The main way most investors will assess a company’s dividend prospects is by checking the historical rate of dividend growth. Since the start of our data, 10 years ago, Infineon Technologies has lifted its dividend by approximately 5.8% a year on average. Earnings per share have been growing much quicker than dividends, potentially because Infineon Technologies is keeping back more of its profits to grow the business.
To Sum It Up
Is Infineon Technologies an attractive dividend stock, or better left on the shelf? Infineon Technologies has been growing earnings at a rapid rate, and has a conservatively low payout ratio, implying that it is reinvesting heavily in its business; a sterling combination.

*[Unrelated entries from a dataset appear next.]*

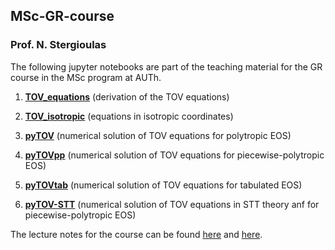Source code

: ## MSc-GR-course
### Prof. N. Stergioulas

The following jupyter notebooks are part of the teaching material for the GR course in the MSc program at AUTh.

1. [**TOV_equations**](https://github.com/niksterg/MSc-GR-course/blob/master/TOV_equations.ipynb) (derivation of the TOV equations)

2. [**TOV_isotropic**](https://github.com/niksterg/MSc-GR-course/blob/master/TOV_isotropic.ipynb) (equations in isotropic coordinates)

3. [**pyTOV**](https://github.com/niksterg/pyTOV) (numerical solution of TOV equations for polytropic EOS)

4. [**pyTOVpp**](https://github.com/niksterg/pyTOVpp) (numerical solution of TOV equations for piecewise-polytropic EOS)

5. [**pyTOVtab**](https://github.com/niksterg/pyTOVtab) (numerical solution of TOV equations for tabulated EOS)

6. [**pyTOV-STT**](https://github.com/niksterg/pyTOV-STT) (numerical solution of TOV equations in STT theory anf for piecewise-polytropic EOS)

The lecture notes for the course can be found [here](https://github.com/niksterg/MSc-GR-course/blob/master/GR-notes-NS.pdf) and [here](https://github.com/niksterg/MSc-GR-course/blob/master/GWs.pdf).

Overall we think this is an attractive combination and worthy of further research.
On that note, you’ll want to research what risks Infineon Technologies is facing. To help with this, we’ve discovered 1 warning sign for Infineon Technologies that you should be aware of before investing in their shares.
A common investing mistake is buying the first interesting stock you see. Here you can find a full list of high-yield dividend stocks.
Have feedback on this article? Concerned about the content? Get in touch** with us directly.**_ Alternatively, email editorial-team (at) simplywallst.com._
This article by Simply Wall St is general in nature. We provide commentary based on historical data and analyst forecasts only using an unbiased methodology and our articles are not intended to be financial advice. It does not constitute a recommendation to buy or sell any stock, and does not take account of your objectives, or your financial situation. We aim to bring you long-term focused analysis driven by fundamental data. Note that our analysis may not factor in the latest price-sensitive company announcements or qualitative material. Simply Wall St has no position in any stocks mentioned.